There’s a reason the MP3 audio format completely obliterated WMA (Windows Media Audio) as the preferred choice – it works everywhere. On PCs, on laptops, on smartphones, in many car stereos, etc. The more places a specific media format can be used, the better it is.
With video, the same is true, except instead of MP3 you use MP4.
If you’re currently creating WMVs now using Windows Movie Maker, I strongly suggest converting those files over to MP4 using HandBrake or WinFF; the best example I can give of why you should do this is by examining old audio formats of the past.

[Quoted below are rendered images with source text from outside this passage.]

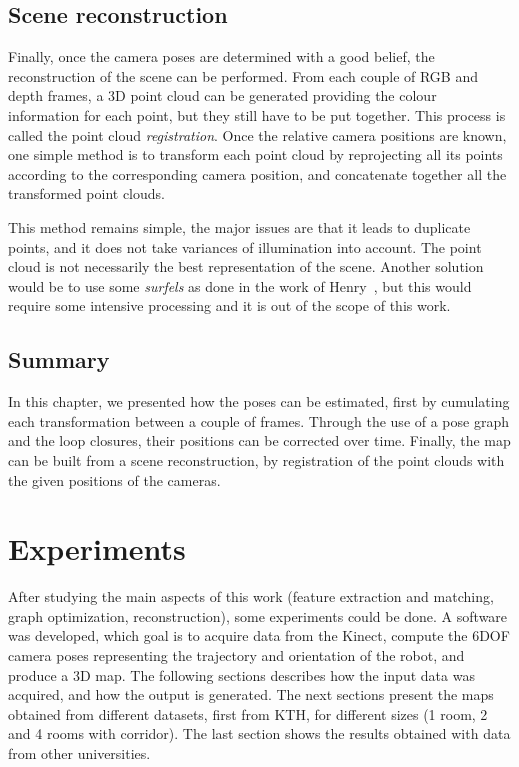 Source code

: \section{Scene reconstruction}

Finally, once the camera poses are determined with a good belief, the reconstruction of the scene can be performed. From each couple of RGB and depth frames, a 3D point cloud can be generated providing the colour information for each point, but they still have to be put together. This process is called the point cloud \emph{registration}. Once the relative camera positions are known, one simple method is to transform each point cloud by reprojecting all its points according to the corresponding camera position, and concatenate together all the transformed point clouds.

This method remains simple, the major issues are that it leads to duplicate points, and it does not take variances of illumination into account. The point cloud is not necessarily the best representation of the scene. Another solution would be to use some \emph{surfels} as done in the work of Henry~\cite{Henry_RGBD_2010}, but this would require some intensive processing and it is out of the scope of this work.

\section{Summary}

In this chapter, we presented how the poses can be estimated, first by cumulating each transformation between a couple of frames. Through the use of a pose graph and the loop closures, their positions can be corrected over time. Finally, the map can be built from a scene reconstruction, by registration of the point clouds with the given positions of the cameras.

\chapter{Experiments}
\label{chap:experiments}

After studying the main aspects of this work (feature extraction and matching, graph optimization, reconstruction), some experiments could be done. A software was developed, which goal is to acquire data from the Kinect, compute the 6DOF camera poses representing the trajectory and orientation of the robot, and produce a 3D map. The following sections describes how the input data was acquired, and how the output is generated. The next sections present the maps obtained from different datasets, first from KTH, for different sizes (1 room, 2 and 4 rooms with corridor). The last section shows the results obtained with data from other universities.

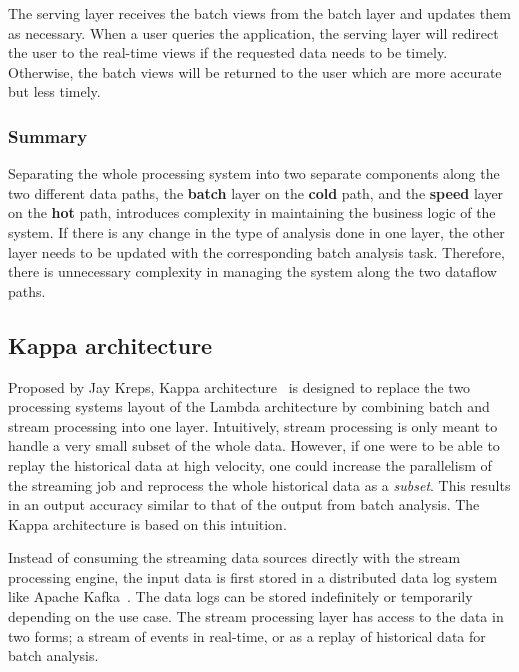 The serving layer receives the batch views from the batch layer and updates them as necessary. When a user 
queries the application, the serving layer will redirect the user to the real-time views if the 
requested data needs to be timely. Otherwise, the batch views will be returned to the user which are 
more accurate but less timely.  


\subsubsection{Summary}%
\label{ssub:Summary}

Separating the whole processing system into two separate components along 
the two different data paths, the \textbf{batch} layer on the \textbf{cold} path, and 
the \textbf{speed} layer on the \textbf{hot} path, introduces complexity in maintaining the business logic of the system.
If 
there is any change in the type of analysis done in one layer, the other layer needs to be updated 
with the corresponding batch analysis task. Therefore, there is unnecessary complexity in managing 
the system along the two dataflow paths. 
    

\subsection{Kappa architecture}%
\label{sub:Kappa architecture}
Proposed by Jay Kreps, Kappa architecture~\cite{kappa_architecture} is designed to replace the 
two processing systems layout of the Lambda architecture by combining batch and stream processing 
into one layer. Intuitively, stream processing is 
only meant to handle a very small subset of the whole data. However, if one were to be able 
to replay the historical data at high velocity, one could increase the parallelism of the streaming 
job and reprocess the whole historical data as a \emph{subset}. This results in an output accuracy similar
to that of the output from batch analysis. The Kappa architecture is based on this intuition.   

Instead of consuming the streaming data sources directly with the stream processing engine, 
the input data is first stored in a distributed data log system like Apache Kafka~\cite{kafka}. The data 
logs can be stored indefinitely or temporarily depending on the use case.
The stream processing layer has access to the data in two forms; 
a stream of events in real-time, or as a replay of historical data for batch analysis. 

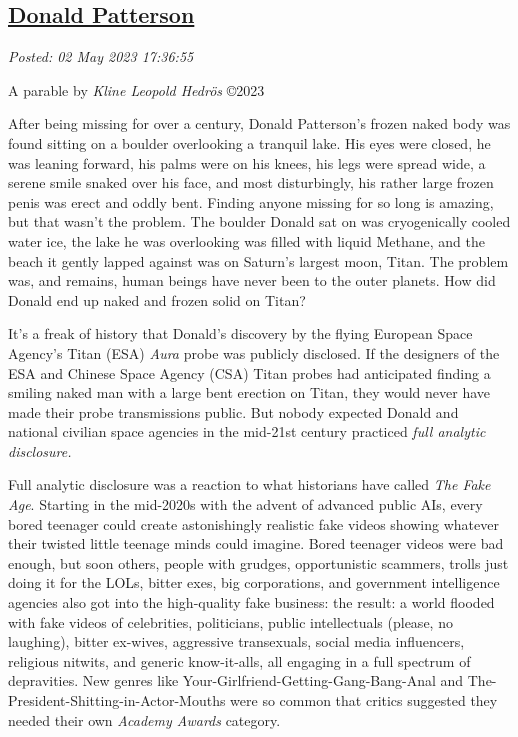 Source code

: %

\subsection*{\href{http://analyzethedatanotthedrivel.org/2023/05/02/donald-patterson/}{Donald Patterson}}


\noindent\emph{Posted: 02 May 2023 17:36:55}
\vspace{6pt}

A parable by \emph{Kline Leopold Hedrös} ©2023

After being missing for over a century, Donald Patterson's frozen naked
body was found sitting on a boulder overlooking a tranquil lake. His
eyes were closed, he was leaning forward, his palms were on his knees,
his legs were spread wide, a serene smile snaked over his face, and most
disturbingly, his rather large frozen penis was erect and oddly bent.
Finding anyone missing for so long is amazing, but that wasn't the
problem. The boulder Donald sat on was cryogenically cooled water ice,
the lake he was overlooking was filled with liquid Methane, and the
beach it gently lapped against was on Saturn's largest moon, Titan. The
problem was, and remains, human beings have never been to the outer
planets. How did Donald end up naked and frozen solid on Titan?

It's a freak of history that Donald's discovery by the flying European
Space Agency's Titan (ESA) \emph{Aura} probe was publicly disclosed. If
the designers of the ESA and Chinese Space Agency (CSA) Titan probes had
anticipated finding a smiling naked man with a large bent erection on
Titan, they would never have made their probe transmissions public. But
nobody expected Donald and national civilian space agencies in the
mid-21st century practiced \emph{full analytic disclosure.}

Full analytic disclosure was a reaction to what historians have called
\emph{The Fake Age}. Starting in the mid-2020s with the advent of
advanced public AIs, every bored teenager could create astonishingly
realistic fake videos showing whatever their twisted little teenage
minds could imagine. Bored teenager videos were bad enough, but soon
others, people with grudges, opportunistic scammers, trolls just doing
it for the LOLs, bitter exes, big corporations, and government
intelligence agencies also got into the high-quality fake business: the
result: a world flooded with fake videos of celebrities, politicians,
public intellectuals (please, no laughing), bitter ex-wives, aggressive
transexuals, social media influencers, religious nitwits, and generic
know-it-alls, all engaging in a full spectrum of depravities. New genres
like Your-Girlfriend-Getting-Gang-Bang-Anal and
The-President-Shitting-in-Actor-Mouths were so common that critics
suggested they needed their own \emph{Academy Awards} category.

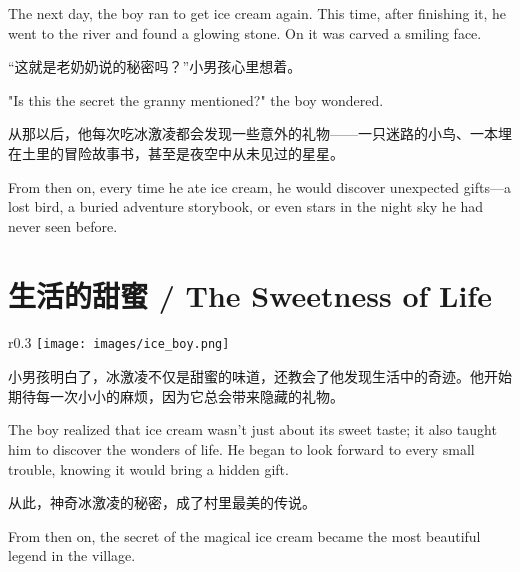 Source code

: \begin{flushright}
The next day, the boy ran to get ice cream again. This time, after finishing it, he went to the river and found a glowing stone. On it was carved a smiling face.
\end{flushright}

“这就是老奶奶说的秘密吗？”小男孩心里想着。

\begin{flushright}
"Is this the secret the granny mentioned?" the boy wondered.
\end{flushright}

从那以后，他每次吃冰激凌都会发现一些意外的礼物——一只迷路的小鸟、一本埋在土里的冒险故事书，甚至是夜空中从未见过的星星。

\begin{flushright}
From then on, every time he ate ice cream, he would discover unexpected gifts—a lost bird, a buried adventure storybook, or even stars in the night sky he had never seen before.
\end{flushright}

\section*{生活的甜蜜 / The Sweetness of Life}

\begin{wrapfigure}{r}{0.3\textwidth}  %
    \texttt{[image: images/ice\_boy.png]} %
\end{wrapfigure}

小男孩明白了，冰激凌不仅是甜蜜的味道，还教会了他发现生活中的奇迹。他开始期待每一次小小的麻烦，因为它总会带来隐藏的礼物。

\begin{flushright}
The boy realized that ice cream wasn’t just about its sweet taste; it also taught him to discover the wonders of life. He began to look forward to every small trouble, knowing it would bring a hidden gift.
\end{flushright}

从此，神奇冰激凌的秘密，成了村里最美的传说。

\begin{flushright}
From then on, the secret of the magical ice cream became the most beautiful legend in the village.
\end{flushright}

Way back in the late 1990s, a bunch of people tried using WMA, and it was awful. In many instances, the audio would be “locked” to be only played on the PC it was created on, it was very difficult to share, and said honestly the compression wasn’t that great. In addition, there are many old WMAs that will not play at all on modern computers today.
An MP3 made in the 1990s still plays the exact same way it did when it was originally made. You don’t have to worry about whether it will work or not. It just will. Now that’s what we call backwards compatibility.
Yes, I understand it may be a pain to wait while you re-encode your video files before archiving them, but trust me, years from now you’ll be thanking me. MP4 will still work in 2022 just like it does today in 2012. As for WMV.. heck.. none of us may be using Windows by 2022, so you owe it to yourself to purposely use a media format that is absolutely not “tied” to any specific OS just to work.